[RECORDS SHOWN]
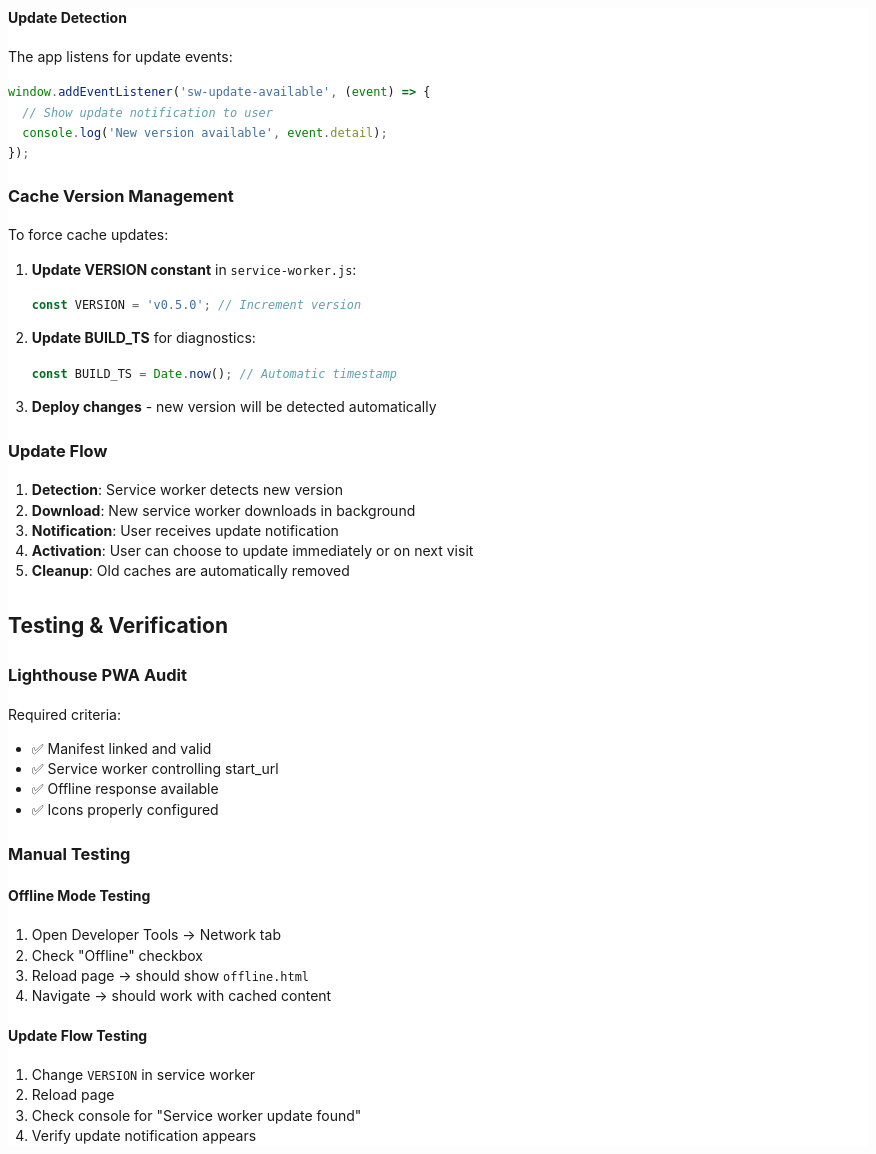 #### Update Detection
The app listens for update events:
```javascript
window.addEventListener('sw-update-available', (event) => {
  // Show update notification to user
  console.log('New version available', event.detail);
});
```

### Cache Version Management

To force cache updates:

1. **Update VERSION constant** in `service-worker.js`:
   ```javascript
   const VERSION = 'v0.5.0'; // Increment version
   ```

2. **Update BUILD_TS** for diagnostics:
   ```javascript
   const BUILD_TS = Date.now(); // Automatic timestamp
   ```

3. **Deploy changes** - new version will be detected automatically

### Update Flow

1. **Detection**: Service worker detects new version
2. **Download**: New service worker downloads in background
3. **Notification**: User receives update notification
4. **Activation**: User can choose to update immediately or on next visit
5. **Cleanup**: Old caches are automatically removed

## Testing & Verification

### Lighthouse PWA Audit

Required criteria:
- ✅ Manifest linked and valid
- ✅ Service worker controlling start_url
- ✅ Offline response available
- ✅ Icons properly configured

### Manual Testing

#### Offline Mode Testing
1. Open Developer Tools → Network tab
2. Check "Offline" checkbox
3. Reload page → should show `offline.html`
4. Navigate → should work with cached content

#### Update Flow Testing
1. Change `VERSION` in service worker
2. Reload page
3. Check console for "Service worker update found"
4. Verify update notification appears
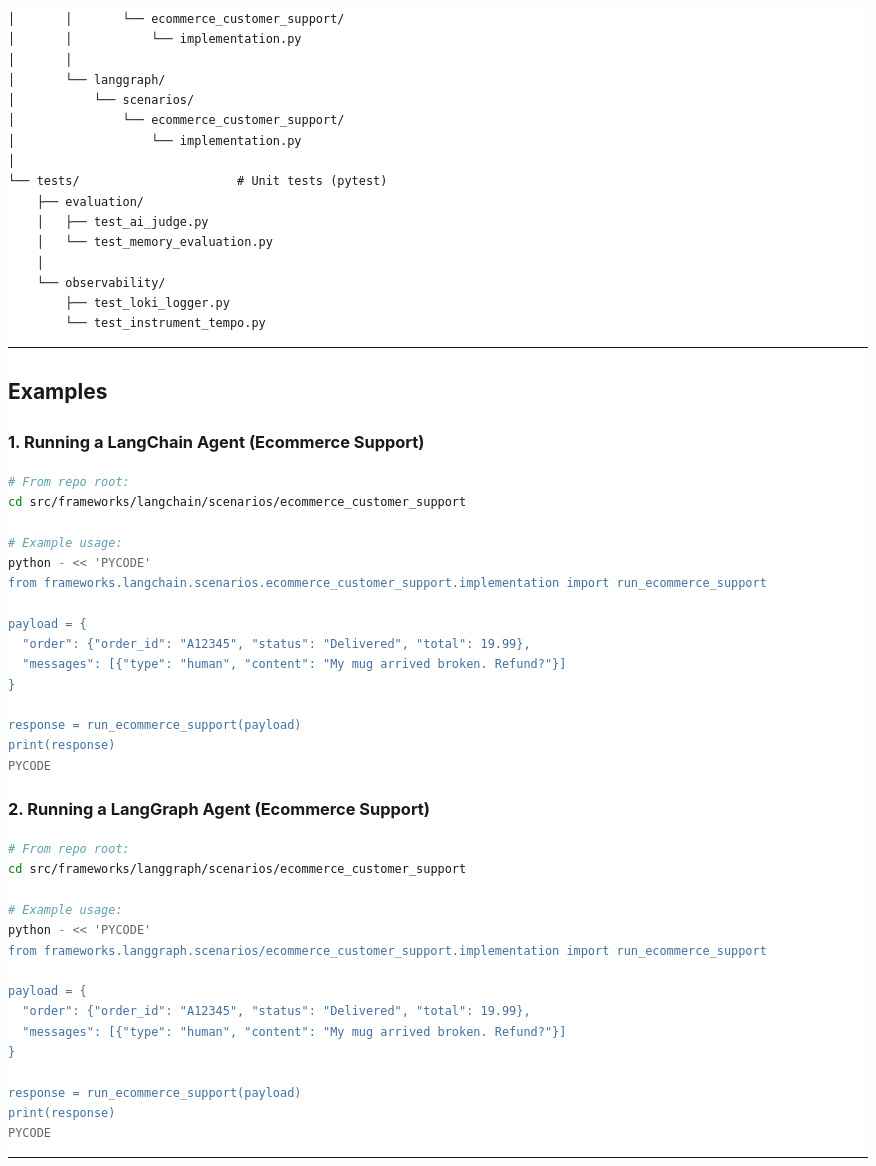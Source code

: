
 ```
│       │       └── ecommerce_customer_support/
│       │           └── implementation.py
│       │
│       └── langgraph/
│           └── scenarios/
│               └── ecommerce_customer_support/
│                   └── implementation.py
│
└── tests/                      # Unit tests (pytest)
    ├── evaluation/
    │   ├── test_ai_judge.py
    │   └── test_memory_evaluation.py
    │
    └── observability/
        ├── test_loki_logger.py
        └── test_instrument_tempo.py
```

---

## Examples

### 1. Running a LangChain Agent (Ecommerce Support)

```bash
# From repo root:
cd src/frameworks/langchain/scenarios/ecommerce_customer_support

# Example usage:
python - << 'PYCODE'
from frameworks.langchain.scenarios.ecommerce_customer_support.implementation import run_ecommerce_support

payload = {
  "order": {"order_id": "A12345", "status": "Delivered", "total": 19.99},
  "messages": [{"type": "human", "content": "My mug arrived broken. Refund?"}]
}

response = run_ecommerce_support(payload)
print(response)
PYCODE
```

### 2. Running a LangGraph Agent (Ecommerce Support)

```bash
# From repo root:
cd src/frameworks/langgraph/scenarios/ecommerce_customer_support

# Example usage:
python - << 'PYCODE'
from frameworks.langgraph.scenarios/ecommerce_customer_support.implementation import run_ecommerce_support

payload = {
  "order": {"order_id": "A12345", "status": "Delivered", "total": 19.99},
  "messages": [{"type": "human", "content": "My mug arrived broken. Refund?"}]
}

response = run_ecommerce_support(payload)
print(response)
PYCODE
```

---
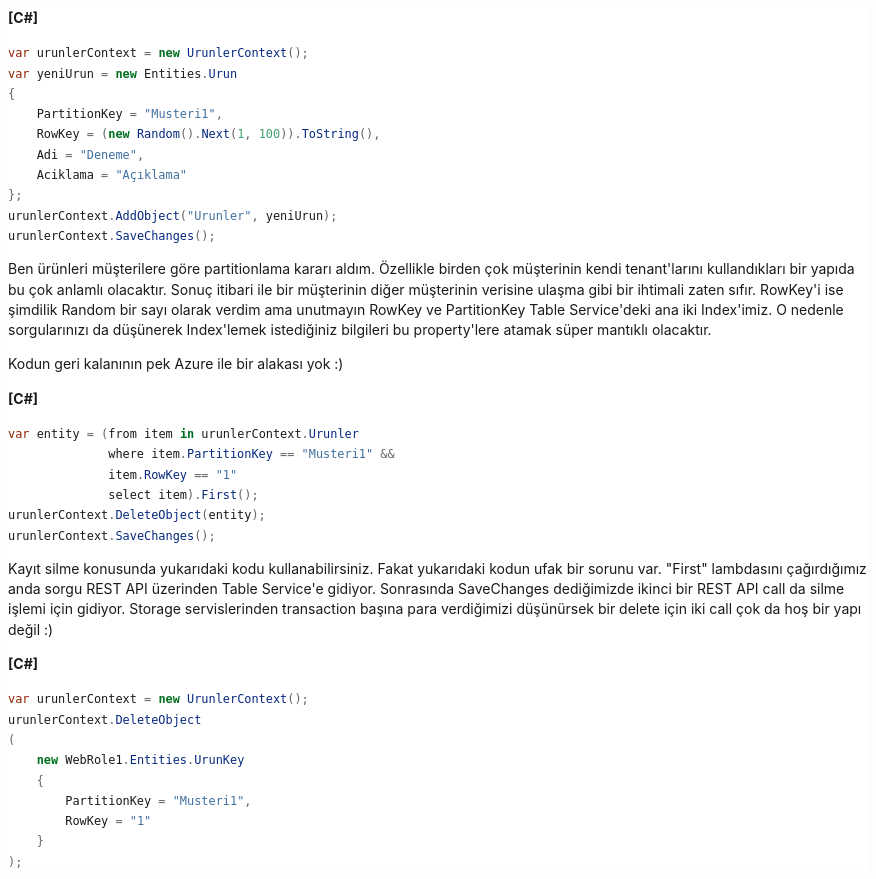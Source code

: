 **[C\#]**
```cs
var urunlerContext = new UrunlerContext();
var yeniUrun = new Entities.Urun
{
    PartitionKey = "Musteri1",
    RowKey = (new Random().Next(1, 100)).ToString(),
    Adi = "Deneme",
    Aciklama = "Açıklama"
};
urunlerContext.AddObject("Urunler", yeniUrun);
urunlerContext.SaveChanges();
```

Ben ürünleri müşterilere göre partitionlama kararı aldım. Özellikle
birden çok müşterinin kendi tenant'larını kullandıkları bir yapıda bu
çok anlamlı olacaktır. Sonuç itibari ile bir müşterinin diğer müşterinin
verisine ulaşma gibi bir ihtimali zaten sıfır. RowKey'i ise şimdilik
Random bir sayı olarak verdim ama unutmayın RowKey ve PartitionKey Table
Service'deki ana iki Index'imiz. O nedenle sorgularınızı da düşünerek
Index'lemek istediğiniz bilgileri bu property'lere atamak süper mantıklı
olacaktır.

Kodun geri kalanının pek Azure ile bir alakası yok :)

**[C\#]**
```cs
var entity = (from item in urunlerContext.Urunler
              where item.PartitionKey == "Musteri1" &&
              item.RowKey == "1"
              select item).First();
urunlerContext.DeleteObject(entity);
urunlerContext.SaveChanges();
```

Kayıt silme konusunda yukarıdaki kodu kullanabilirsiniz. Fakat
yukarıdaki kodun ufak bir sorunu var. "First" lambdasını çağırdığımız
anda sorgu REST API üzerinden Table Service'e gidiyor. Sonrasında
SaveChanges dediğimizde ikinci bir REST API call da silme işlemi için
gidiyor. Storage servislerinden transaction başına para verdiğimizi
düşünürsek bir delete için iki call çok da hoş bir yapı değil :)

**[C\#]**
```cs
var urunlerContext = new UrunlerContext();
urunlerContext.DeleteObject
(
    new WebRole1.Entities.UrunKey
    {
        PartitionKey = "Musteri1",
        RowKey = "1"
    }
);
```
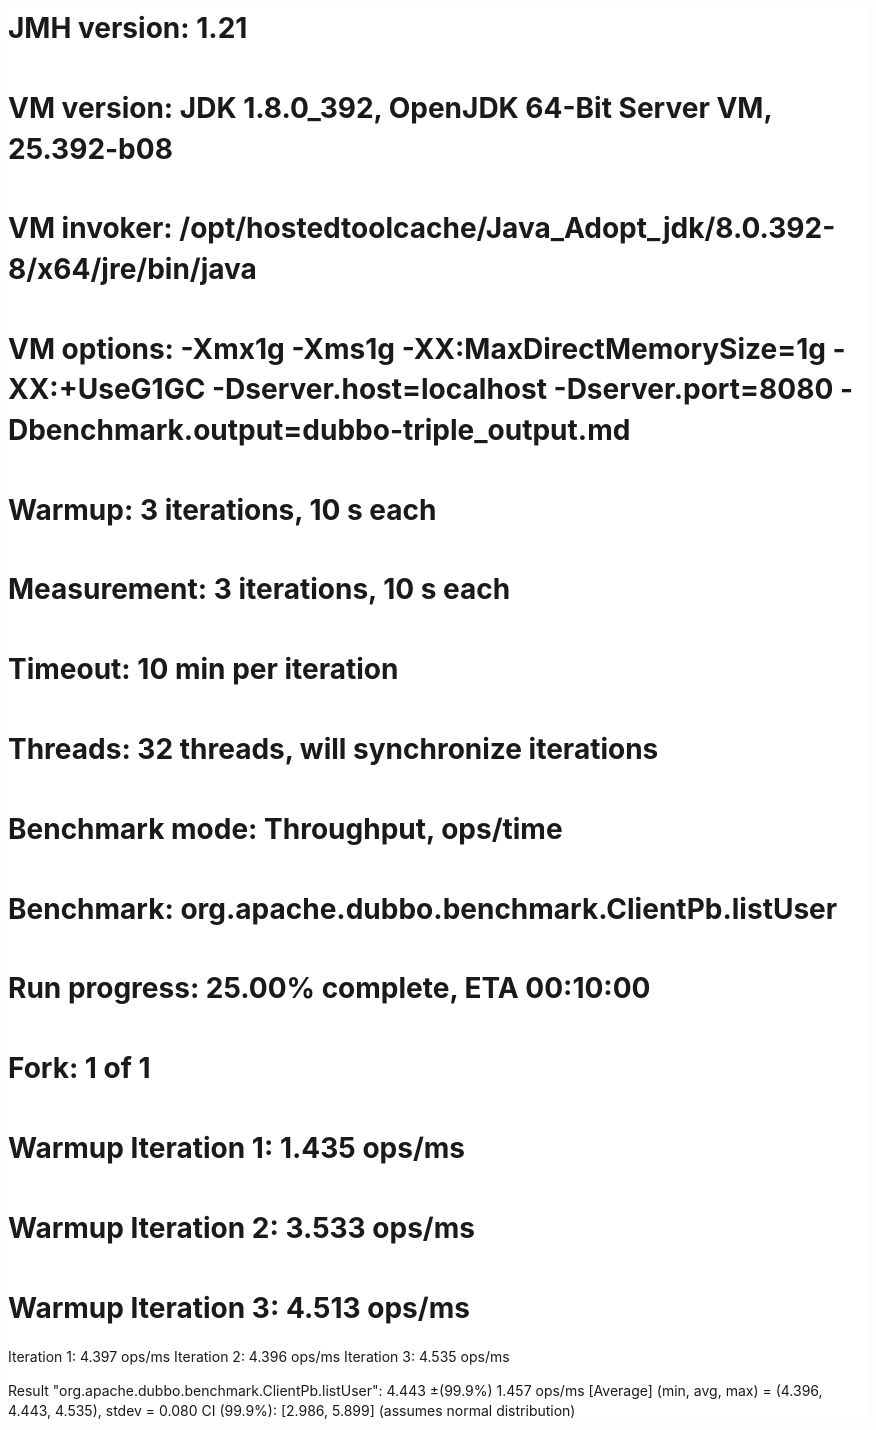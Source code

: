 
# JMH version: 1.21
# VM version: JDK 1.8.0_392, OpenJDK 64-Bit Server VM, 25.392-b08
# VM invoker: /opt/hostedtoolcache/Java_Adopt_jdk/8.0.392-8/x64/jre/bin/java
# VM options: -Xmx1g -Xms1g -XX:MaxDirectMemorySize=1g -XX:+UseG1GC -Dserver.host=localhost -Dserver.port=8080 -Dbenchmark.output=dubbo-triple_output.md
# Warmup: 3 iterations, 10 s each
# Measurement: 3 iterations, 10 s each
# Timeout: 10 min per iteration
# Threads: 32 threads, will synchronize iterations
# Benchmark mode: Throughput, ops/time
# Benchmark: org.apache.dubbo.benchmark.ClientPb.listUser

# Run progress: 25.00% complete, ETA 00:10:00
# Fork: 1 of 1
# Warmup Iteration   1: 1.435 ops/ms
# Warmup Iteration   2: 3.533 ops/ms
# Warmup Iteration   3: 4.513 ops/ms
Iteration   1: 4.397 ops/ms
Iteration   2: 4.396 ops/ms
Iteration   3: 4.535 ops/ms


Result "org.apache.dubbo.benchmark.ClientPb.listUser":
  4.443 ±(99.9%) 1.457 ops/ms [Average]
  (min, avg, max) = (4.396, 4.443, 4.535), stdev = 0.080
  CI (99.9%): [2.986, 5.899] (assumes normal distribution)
[/RECORDS SHOWN]
** WHAT TO DO **
Please give back an exact copy of the entries above from their first line through the line containing "- ✅ Icons properly configured", leaving the pictures aside.

** RESPONSE **
 #### Update Detection
The app listens for update events:
```javascript
window.addEventListener('sw-update-available', (event) => {
  // Show update notification to user
  console.log('New version available', event.detail);
});
```

### Cache Version Management

To force cache updates:

1. **Update VERSION constant** in `service-worker.js`:
   ```javascript
   const VERSION = 'v0.5.0'; // Increment version
   ```

2. **Update BUILD_TS** for diagnostics:
   ```javascript
   const BUILD_TS = Date.now(); // Automatic timestamp
   ```

3. **Deploy changes** - new version will be detected automatically

### Update Flow

1. **Detection**: Service worker detects new version
2. **Download**: New service worker downloads in background
3. **Notification**: User receives update notification
4. **Activation**: User can choose to update immediately or on next visit
5. **Cleanup**: Old caches are automatically removed

## Testing & Verification

### Lighthouse PWA Audit

Required criteria:
- ✅ Manifest linked and valid
- ✅ Service worker controlling start_url
- ✅ Offline response available
- ✅ Icons properly configured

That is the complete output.